Some waterfowl do have penises, mallards notorious for theirs. The penis facilitates passage of sperm underwater.

Bird sperm once in the female move at 10 times the speed of human sperm, Leahy tells us. Female birds will accept copulation from more than one male in their search for the most fit mate. The sperm are in a rush to beat any competition.

Published by Princeton University Press, Leahy's book is 5 by 7 inches, beautifully bound in yellow linen, title and cover illustration embossed in blue. Lovely graphite illustrations are by Abby McBride. A gem of a book, interesting, intelligent, the best design I've seen in a long time.

Lifelong birder Jim Williams can be reached at woodduck38@gmail.com.

“Birdpedia”
“Birdpedia”

Gleanings from Christopher W. Leahy's "Birdpedia"

It's Superman, it's a plane, it's a bird

How fast can a bird fly? Straight flight, not diving on prey, peregrine style. Normal for most birds would be 20 to 50 mph. Red-breasted mergansers have been clocked at 85 mph. A dunlin (shorebird) kept pace with an airplane at 110 mph. An Asian swift, the white-throated needle-tail, has been accurately timed at 106.25 mph. North America's white-throated swift has been estimated to hit 200 mph.

No two the same

Nature has a rule — no two or more organisms with the same ecological requirements can coexist in the same environment permanently. Ornithologists know this as Gause's Rule. Inevitable competition always favors one species over the other.
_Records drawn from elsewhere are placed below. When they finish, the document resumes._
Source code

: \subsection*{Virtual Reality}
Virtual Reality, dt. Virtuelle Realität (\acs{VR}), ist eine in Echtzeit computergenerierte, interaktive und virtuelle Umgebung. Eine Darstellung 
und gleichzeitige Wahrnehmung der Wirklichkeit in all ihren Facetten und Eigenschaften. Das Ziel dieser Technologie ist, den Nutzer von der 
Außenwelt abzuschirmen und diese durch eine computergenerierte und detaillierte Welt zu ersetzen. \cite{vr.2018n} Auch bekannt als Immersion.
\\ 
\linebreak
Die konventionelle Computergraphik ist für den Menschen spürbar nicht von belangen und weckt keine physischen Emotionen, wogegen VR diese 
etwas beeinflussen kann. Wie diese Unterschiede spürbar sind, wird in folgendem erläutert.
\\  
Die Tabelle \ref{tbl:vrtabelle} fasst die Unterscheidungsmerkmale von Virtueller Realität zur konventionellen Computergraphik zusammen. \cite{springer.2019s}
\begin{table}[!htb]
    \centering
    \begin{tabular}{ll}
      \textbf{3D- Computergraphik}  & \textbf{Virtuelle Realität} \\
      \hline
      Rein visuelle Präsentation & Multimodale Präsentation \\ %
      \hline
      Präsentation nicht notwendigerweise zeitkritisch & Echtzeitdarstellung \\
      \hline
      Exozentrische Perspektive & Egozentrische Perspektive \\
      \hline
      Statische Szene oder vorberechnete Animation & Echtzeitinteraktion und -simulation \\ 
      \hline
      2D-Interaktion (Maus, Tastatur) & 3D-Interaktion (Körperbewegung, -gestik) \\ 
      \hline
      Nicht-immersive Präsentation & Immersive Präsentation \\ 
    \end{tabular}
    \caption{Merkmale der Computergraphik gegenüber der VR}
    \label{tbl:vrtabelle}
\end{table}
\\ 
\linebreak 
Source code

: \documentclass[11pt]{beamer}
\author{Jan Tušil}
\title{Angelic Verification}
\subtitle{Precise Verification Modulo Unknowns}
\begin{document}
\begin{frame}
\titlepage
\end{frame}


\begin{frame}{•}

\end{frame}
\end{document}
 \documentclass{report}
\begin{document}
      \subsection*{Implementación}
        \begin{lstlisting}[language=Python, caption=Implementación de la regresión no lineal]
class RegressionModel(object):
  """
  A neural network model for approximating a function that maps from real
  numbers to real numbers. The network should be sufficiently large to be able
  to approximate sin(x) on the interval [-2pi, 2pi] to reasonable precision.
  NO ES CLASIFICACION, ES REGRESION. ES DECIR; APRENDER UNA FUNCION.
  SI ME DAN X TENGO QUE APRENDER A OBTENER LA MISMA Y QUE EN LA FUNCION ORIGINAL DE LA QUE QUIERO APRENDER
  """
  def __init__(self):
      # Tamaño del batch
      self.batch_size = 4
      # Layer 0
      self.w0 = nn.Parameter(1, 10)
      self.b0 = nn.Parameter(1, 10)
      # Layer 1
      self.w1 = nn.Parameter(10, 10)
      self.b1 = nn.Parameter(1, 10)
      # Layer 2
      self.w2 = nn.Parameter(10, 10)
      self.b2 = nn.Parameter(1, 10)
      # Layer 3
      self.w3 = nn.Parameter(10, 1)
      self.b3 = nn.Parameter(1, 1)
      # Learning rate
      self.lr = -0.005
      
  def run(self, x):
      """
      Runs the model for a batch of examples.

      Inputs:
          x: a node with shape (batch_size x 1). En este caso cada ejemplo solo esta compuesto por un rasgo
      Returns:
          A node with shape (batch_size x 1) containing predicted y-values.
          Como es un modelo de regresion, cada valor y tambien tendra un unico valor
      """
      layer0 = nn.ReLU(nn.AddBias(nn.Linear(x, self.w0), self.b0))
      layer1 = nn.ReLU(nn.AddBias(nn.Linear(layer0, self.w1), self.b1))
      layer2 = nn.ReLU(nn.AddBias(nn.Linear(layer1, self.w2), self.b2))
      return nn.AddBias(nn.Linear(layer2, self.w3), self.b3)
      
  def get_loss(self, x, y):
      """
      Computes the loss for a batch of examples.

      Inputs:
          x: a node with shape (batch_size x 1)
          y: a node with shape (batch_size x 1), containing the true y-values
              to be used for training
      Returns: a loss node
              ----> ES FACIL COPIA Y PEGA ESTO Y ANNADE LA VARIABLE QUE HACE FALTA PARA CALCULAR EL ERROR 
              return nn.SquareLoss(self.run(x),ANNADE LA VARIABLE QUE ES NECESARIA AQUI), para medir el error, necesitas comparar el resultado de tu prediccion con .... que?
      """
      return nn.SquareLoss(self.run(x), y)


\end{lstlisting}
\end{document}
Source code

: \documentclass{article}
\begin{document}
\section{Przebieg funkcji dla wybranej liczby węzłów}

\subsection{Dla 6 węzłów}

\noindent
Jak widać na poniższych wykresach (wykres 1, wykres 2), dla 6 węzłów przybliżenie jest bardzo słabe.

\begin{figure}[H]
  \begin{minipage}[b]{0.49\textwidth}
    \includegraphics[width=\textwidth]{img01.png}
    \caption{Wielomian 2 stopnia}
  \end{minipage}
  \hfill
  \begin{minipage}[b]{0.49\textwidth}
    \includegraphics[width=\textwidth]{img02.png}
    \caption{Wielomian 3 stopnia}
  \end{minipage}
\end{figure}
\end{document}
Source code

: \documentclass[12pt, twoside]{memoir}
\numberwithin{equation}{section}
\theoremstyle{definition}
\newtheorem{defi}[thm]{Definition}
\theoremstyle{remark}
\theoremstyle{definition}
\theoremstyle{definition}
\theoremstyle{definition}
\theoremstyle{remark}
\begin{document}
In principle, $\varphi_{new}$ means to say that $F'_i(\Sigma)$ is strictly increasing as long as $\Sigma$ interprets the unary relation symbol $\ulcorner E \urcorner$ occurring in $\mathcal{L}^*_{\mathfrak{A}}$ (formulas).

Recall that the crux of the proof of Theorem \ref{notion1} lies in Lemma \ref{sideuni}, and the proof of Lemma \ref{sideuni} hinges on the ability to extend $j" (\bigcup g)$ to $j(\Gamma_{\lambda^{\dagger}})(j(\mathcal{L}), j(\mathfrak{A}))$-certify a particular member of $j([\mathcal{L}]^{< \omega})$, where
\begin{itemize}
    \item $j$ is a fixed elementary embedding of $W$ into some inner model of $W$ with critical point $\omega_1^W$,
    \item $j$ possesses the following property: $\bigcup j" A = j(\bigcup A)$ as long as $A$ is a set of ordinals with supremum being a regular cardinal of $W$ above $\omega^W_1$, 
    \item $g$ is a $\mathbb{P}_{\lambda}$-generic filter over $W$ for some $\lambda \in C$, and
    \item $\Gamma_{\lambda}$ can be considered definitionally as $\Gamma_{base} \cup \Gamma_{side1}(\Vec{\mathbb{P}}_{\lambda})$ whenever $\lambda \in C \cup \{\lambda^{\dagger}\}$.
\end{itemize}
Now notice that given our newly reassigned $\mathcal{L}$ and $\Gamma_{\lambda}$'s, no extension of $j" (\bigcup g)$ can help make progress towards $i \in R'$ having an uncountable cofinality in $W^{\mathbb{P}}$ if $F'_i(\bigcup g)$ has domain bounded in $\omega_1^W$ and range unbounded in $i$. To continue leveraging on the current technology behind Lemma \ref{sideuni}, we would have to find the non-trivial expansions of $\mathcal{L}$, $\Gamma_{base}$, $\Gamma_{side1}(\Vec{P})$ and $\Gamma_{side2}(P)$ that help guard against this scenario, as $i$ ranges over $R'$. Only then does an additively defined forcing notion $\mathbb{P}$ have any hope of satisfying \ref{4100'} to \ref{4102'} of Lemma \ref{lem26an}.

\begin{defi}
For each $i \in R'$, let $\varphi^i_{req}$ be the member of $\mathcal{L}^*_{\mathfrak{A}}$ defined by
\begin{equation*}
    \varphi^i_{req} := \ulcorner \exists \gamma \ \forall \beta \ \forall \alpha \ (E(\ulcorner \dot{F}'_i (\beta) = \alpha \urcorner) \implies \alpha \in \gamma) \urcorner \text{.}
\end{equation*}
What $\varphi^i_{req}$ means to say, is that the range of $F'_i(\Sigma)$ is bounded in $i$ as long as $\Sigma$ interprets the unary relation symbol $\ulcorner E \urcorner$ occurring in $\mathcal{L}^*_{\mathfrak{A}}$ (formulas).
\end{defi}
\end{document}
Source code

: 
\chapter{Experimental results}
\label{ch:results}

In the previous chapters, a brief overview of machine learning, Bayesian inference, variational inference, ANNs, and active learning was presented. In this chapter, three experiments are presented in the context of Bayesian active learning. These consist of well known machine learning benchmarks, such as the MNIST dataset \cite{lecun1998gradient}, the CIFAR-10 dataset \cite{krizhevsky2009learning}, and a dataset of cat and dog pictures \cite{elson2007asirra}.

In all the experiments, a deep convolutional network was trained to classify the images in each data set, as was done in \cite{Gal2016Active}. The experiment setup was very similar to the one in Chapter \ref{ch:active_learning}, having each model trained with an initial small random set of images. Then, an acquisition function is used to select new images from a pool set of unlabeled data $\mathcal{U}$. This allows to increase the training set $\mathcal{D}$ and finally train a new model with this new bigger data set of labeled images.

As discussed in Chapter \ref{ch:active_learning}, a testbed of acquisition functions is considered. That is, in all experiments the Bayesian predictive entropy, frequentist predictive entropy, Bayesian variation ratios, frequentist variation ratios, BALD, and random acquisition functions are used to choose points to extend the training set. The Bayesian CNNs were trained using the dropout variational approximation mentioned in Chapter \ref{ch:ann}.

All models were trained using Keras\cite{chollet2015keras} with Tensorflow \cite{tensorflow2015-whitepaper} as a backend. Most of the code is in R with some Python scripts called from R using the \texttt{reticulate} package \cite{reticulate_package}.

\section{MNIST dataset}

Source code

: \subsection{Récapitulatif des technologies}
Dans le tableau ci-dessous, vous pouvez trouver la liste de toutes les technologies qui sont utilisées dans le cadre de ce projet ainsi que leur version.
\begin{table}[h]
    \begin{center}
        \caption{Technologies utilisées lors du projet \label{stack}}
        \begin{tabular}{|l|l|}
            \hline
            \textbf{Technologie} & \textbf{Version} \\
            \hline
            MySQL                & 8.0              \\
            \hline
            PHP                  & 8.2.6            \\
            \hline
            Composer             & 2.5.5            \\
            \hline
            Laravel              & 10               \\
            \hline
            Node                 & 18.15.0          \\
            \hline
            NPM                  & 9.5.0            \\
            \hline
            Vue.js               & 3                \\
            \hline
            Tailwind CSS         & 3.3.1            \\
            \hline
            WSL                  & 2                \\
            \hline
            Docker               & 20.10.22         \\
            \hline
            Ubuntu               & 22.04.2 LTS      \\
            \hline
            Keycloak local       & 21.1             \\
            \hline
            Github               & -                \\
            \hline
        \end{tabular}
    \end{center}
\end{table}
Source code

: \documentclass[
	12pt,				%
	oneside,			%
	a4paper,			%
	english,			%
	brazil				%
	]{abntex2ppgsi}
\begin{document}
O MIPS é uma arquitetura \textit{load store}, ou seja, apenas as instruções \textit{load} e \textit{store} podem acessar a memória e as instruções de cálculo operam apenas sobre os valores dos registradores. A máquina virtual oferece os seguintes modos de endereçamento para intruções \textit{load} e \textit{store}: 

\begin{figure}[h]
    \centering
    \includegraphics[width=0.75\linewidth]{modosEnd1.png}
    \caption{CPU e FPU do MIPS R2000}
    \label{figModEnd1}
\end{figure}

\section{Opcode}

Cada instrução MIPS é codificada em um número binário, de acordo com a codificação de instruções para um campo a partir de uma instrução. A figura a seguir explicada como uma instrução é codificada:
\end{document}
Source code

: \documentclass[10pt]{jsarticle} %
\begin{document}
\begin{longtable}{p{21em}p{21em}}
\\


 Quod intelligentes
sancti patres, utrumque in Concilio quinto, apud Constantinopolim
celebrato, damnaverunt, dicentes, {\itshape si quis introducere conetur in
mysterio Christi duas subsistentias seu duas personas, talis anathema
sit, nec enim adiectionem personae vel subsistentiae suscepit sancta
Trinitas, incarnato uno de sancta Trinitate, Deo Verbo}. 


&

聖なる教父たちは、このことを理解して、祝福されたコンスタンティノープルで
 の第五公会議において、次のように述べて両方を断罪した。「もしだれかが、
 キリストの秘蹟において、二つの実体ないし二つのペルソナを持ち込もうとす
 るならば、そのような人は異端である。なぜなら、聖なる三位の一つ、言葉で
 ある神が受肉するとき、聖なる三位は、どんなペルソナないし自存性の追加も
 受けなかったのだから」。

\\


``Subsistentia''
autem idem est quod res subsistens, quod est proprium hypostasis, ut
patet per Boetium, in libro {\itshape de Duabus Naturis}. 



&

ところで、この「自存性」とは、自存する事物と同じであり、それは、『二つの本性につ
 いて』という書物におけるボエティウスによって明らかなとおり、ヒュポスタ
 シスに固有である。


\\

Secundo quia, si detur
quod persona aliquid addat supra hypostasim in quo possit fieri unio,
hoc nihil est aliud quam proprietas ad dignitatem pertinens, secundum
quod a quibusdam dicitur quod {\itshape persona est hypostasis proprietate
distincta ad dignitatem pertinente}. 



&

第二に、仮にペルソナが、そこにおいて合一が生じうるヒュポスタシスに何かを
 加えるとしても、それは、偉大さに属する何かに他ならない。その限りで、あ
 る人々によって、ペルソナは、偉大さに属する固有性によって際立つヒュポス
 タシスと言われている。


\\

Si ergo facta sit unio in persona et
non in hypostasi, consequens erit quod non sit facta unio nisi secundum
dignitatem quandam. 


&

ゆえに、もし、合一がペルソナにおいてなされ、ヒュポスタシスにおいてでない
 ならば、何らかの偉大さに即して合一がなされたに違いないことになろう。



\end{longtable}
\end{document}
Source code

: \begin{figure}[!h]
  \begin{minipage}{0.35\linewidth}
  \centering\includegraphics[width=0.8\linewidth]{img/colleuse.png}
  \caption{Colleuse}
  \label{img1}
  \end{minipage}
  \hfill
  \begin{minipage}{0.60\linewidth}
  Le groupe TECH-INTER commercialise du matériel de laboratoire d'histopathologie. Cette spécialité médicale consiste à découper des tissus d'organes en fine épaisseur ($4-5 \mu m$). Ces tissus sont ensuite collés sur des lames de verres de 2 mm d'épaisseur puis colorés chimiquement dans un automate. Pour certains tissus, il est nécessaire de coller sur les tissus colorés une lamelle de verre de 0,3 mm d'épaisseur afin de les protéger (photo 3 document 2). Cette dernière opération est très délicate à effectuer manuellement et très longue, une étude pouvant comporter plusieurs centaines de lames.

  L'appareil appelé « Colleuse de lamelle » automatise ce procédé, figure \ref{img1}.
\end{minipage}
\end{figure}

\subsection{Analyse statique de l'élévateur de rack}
Every bird has its own job, its own niche.

Cute little birdie

"Thousands of species and subspecies of flies, fleas, lice, ticks and mites have been identified as living to some degree and in various ways on the body of birds. A single small songbird may have an unwelcome guest list numbering dozens of individuals of several species. In the breeding season its nest is likely to contain several times more."